Effect observation of rabeprazole combined with mosapride in treatment of patients with functional dyspepsia

  • 摘要: 目的 观察雷贝拉唑联合莫沙必利治疗功能性消化不良(FD)的临床疗效。 方法 将152例FD患者按简单随机数字表法分为对照组和联合组,每组76例。对照组给予促胃肠动力药物莫沙必利治疗,联合组给予雷贝拉唑联合莫沙必利方案治疗,均持续治疗6周。比较2组治疗前后胃肠排空率变化、不良反应发生率。治疗后通过门诊和电话等形式随访6个月,观察2组FD复发情况。 结果 治疗6周后, 2组胃、肠排空率均较治疗前提高,且联合组高于对照组,差异有统计学意义(P<0.05)。联合组临床总有效率为90.79%, 高于对照组的77.63%, 差异有统计学意义(P<0.05)。2组随访3个月FD复发率比较,差异无统计学意义(P>0.05)。随访6个月联合组FD复发率为7.25%, 低于对照组的20.34%, 差异有统计学意义(P<0.05)。 结论 雷贝拉唑联合莫沙必利能显著提高FD患者胃肠排空率,降低复发率,且联合用药不良反应发生率无明显增加。

     

    Abstract: Objective To explore the clinical effect of rabeprazole combined with mosapride in the treatment of functional dyspepsia(FD). Methods A total of 152 FD patients were divided into control group and combination group according to simple random number table method, with 76 cases in each group.
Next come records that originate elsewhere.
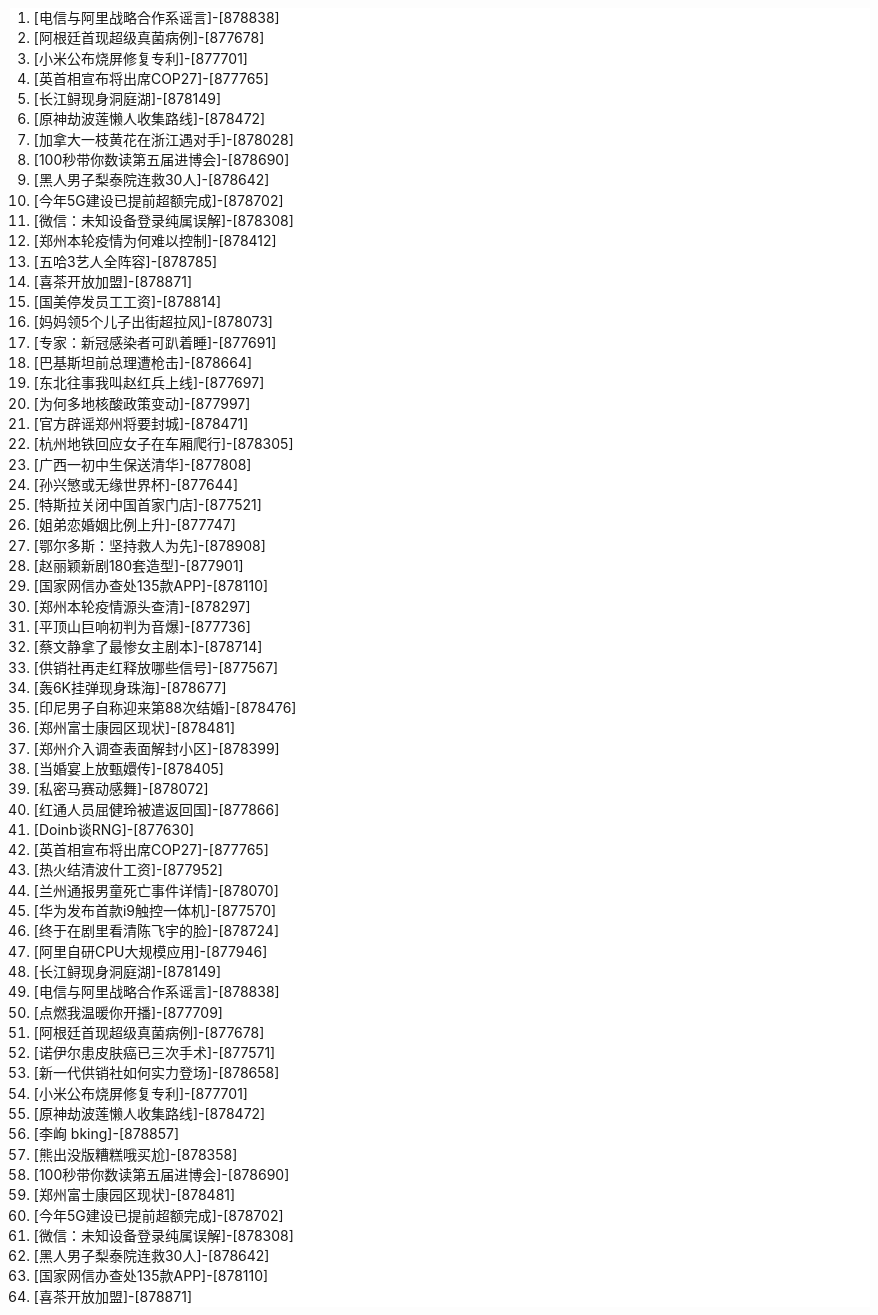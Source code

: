 1. [电信与阿里战略合作系谣言]-[878838]
1. [阿根廷首现超级真菌病例]-[877678]
1. [小米公布烧屏修复专利]-[877701]
1. [英首相宣布将出席COP27]-[877765]
1. [长江鲟现身洞庭湖]-[878149]
1. [原神劫波莲懒人收集路线]-[878472]
1. [加拿大一枝黄花在浙江遇对手]-[878028]
1. [100秒带你数读第五届进博会]-[878690]
1. [黑人男子梨泰院连救30人]-[878642]
1. [今年5G建设已提前超额完成]-[878702]
1. [微信：未知设备登录纯属误解]-[878308]
1. [郑州本轮疫情为何难以控制]-[878412]
1. [五哈3艺人全阵容]-[878785]
1. [喜茶开放加盟]-[878871]
1. [国美停发员工工资]-[878814]
1. [妈妈领5个儿子出街超拉风]-[878073]
1. [专家：新冠感染者可趴着睡]-[877691]
1. [巴基斯坦前总理遭枪击]-[878664]
1. [东北往事我叫赵红兵上线]-[877697]
1. [为何多地核酸政策变动]-[877997]
1. [官方辟谣郑州将要封城]-[878471]
1. [杭州地铁回应女子在车厢爬行]-[878305]
1. [广西一初中生保送清华]-[877808]
1. [孙兴慜或无缘世界杯]-[877644]
1. [特斯拉关闭中国首家门店]-[877521]
1. [姐弟恋婚姻比例上升]-[877747]
1. [鄂尔多斯：坚持救人为先]-[878908]
1. [赵丽颖新剧180套造型]-[877901]
1. [国家网信办查处135款APP]-[878110]
1. [郑州本轮疫情源头查清]-[878297]
1. [平顶山巨响初判为音爆]-[877736]
1. [蔡文静拿了最惨女主剧本]-[878714]
1. [供销社再走红释放哪些信号]-[877567]
1. [轰6K挂弹现身珠海]-[878677]
1. [印尼男子自称迎来第88次结婚]-[878476]
1. [郑州富士康园区现状]-[878481]
1. [郑州介入调查表面解封小区]-[878399]
1. [当婚宴上放甄嬛传]-[878405]
1. [私密马赛动感舞]-[878072]
1. [红通人员屈健玲被遣返回国]-[877866]
1. [Doinb谈RNG]-[877630]
1. [英首相宣布将出席COP27]-[877765]
1. [热火结清波什工资]-[877952]
1. [兰州通报男童死亡事件详情]-[878070]
1. [华为发布首款i9触控一体机]-[877570]
1. [终于在剧里看清陈飞宇的脸]-[878724]
1. [阿里自研CPU大规模应用]-[877946]
1. [长江鲟现身洞庭湖]-[878149]
1. [电信与阿里战略合作系谣言]-[878838]
1. [点燃我温暖你开播]-[877709]
1. [阿根廷首现超级真菌病例]-[877678]
1. [诺伊尔患皮肤癌已三次手术]-[877571]
1. [新一代供销社如何实力登场]-[878658]
1. [小米公布烧屏修复专利]-[877701]
1. [原神劫波莲懒人收集路线]-[878472]
1. [李峋 bking]-[878857]
1. [熊出没版糟糕哦买尬]-[878358]
1. [100秒带你数读第五届进博会]-[878690]
1. [郑州富士康园区现状]-[878481]
1. [今年5G建设已提前超额完成]-[878702]
1. [微信：未知设备登录纯属误解]-[878308]
1. [黑人男子梨泰院连救30人]-[878642]
1. [国家网信办查处135款APP]-[878110]
1. [喜茶开放加盟]-[878871]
The control group was treated with the gastrointestinal motile drug mosapride, and the combined group was treated with rabeprazole combined with mosapride regimen for 6 weeks. The changes of gastrointestinal drainage rate and adverse reaction rate before and after treatment were compared between the two groups. After treatment, outpatient and telephone follow-up were conducted for 6 months, and the recurrence of FD was observed in the two groups. Results After 6 weeks of treatment, the rates of gastric and intestinal drainage in both groups were significantly higher than those before treatment, and the combined group was significantly higher than those in the control group(P<0.05). The total clinical response rate of the combined group was 90.79%, which was significantly higher than 77.63% in the control group(P<0.05). There was no significant difference in FD recurrence rate between the two groups after 3-month follow-up(P>0.05). The recurrence rate of FD after 6-month follow-up in the combined group was 7.25%, which was significantly lower than 20.34% in the control group(P<0.05). Conclusion Rabeprazole combined with mosapride can significantly improve the gastrointestinal emptying rate and reduce the recurrence rate of FD, and the combination of drugs does not significantly increase adverse reactions.